» Activity
Scan the material for the word "based", and copy each line where it shows up.

*** Opening Dataset extract ***

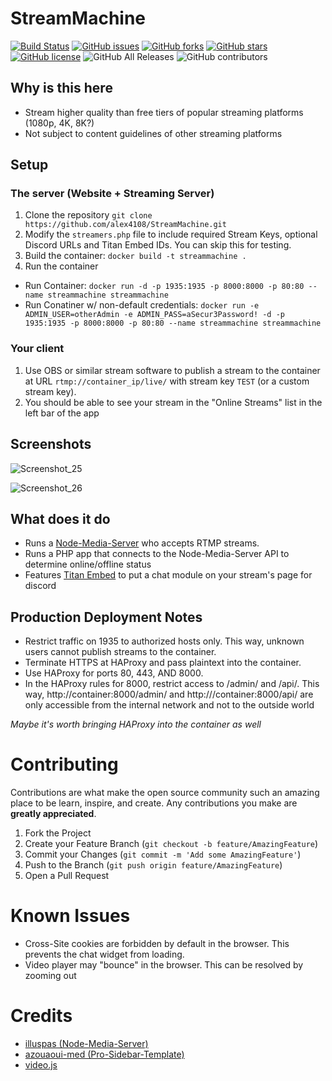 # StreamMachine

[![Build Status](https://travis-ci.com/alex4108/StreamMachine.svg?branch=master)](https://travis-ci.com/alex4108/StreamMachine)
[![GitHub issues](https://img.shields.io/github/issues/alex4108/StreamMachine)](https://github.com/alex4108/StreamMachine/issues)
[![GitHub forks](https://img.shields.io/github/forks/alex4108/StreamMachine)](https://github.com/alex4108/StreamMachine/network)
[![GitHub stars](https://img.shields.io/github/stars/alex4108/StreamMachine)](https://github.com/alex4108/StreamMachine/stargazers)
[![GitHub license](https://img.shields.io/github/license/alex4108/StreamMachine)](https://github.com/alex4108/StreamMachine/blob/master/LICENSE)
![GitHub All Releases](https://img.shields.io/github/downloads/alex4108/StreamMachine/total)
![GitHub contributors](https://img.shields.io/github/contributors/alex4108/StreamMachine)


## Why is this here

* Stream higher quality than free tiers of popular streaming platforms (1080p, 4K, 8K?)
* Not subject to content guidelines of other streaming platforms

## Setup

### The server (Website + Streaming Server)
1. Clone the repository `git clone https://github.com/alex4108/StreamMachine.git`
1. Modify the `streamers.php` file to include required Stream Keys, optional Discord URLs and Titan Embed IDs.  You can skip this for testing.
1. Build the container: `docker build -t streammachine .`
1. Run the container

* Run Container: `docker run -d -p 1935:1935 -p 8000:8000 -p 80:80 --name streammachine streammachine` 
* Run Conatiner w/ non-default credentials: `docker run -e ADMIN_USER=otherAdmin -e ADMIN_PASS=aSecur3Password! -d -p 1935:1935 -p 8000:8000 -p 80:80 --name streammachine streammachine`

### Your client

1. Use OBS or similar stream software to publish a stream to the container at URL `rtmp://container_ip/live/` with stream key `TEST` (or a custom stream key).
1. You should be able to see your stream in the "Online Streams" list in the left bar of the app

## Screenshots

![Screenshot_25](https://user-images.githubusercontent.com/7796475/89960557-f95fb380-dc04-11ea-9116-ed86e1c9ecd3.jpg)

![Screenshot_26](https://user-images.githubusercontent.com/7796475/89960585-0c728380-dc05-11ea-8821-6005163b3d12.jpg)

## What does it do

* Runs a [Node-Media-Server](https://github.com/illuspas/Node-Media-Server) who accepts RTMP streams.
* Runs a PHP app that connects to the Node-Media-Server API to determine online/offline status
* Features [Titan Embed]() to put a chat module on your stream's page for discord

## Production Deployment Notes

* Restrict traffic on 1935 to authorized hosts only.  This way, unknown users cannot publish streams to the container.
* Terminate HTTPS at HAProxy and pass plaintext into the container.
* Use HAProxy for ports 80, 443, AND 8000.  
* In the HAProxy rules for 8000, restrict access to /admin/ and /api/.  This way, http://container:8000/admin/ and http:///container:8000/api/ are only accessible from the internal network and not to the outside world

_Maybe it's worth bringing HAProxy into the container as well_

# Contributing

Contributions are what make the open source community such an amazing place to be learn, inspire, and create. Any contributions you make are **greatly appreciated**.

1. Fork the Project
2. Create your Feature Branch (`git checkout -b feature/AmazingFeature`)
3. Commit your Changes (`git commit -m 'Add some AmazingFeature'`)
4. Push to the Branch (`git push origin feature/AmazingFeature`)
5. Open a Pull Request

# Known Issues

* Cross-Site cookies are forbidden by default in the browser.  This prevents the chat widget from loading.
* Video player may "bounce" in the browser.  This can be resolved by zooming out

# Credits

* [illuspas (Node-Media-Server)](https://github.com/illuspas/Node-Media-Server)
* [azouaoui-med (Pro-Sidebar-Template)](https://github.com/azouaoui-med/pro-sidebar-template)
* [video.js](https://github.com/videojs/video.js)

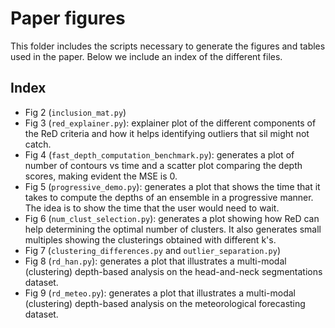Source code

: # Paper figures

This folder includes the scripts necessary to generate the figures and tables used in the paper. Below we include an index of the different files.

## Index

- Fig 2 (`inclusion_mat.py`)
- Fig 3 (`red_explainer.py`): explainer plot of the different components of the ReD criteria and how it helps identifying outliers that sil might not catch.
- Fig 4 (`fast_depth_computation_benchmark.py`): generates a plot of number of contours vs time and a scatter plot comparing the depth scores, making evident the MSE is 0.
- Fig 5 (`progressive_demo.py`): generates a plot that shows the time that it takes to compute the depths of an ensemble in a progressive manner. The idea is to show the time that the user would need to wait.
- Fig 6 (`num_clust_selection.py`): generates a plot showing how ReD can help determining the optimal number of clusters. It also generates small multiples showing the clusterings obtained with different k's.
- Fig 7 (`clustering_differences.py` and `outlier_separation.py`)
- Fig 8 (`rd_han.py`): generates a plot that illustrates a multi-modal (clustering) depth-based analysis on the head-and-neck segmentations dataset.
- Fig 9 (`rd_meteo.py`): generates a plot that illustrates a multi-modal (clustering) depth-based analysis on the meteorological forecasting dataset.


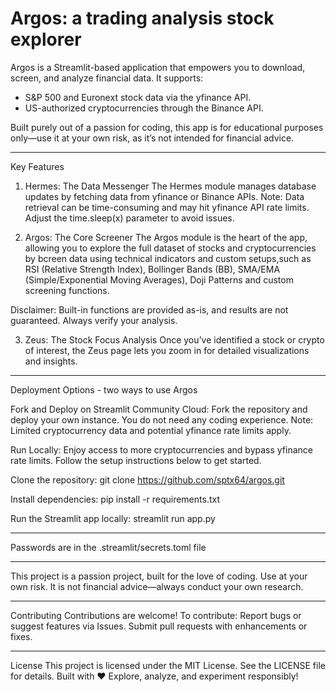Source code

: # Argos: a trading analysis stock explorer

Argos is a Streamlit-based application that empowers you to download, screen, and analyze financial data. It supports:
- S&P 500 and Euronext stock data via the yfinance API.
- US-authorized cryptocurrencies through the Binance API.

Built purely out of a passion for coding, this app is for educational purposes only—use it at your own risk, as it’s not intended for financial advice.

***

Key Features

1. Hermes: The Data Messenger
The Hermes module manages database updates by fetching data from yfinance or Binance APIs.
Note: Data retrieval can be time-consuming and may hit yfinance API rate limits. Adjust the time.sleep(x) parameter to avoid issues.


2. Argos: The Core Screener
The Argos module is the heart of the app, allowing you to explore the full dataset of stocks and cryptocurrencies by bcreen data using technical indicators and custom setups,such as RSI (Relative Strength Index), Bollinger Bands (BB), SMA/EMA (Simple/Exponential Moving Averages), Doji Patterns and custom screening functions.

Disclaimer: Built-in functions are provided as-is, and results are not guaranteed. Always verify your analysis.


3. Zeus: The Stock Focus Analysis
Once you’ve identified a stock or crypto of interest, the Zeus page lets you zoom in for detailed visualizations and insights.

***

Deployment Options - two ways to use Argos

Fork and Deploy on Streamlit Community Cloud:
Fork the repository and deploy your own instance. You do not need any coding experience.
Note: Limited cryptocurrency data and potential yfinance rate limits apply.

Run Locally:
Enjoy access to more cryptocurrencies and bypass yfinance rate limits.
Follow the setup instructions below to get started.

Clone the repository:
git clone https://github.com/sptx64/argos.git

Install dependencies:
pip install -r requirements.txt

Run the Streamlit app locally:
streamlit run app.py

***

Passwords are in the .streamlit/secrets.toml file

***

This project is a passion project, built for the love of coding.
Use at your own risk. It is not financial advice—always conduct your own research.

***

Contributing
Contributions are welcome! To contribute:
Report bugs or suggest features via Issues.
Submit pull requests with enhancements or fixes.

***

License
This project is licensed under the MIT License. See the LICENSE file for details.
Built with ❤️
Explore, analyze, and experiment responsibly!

*** Closing Dataset extract ***

» Task solution
- Fig 8 (`rd_han.py`): generates a plot that illustrates a multi-modal (clustering) depth-based analysis on the head-and-neck segmentations dataset.
- Fig 9 (`rd_meteo.py`): generates a plot that illustrates a multi-modal (clustering) depth-based analysis on the meteorological forecasting dataset.
Argos is a Streamlit-based application that empowers you to download, screen, and analyze financial data. It supports:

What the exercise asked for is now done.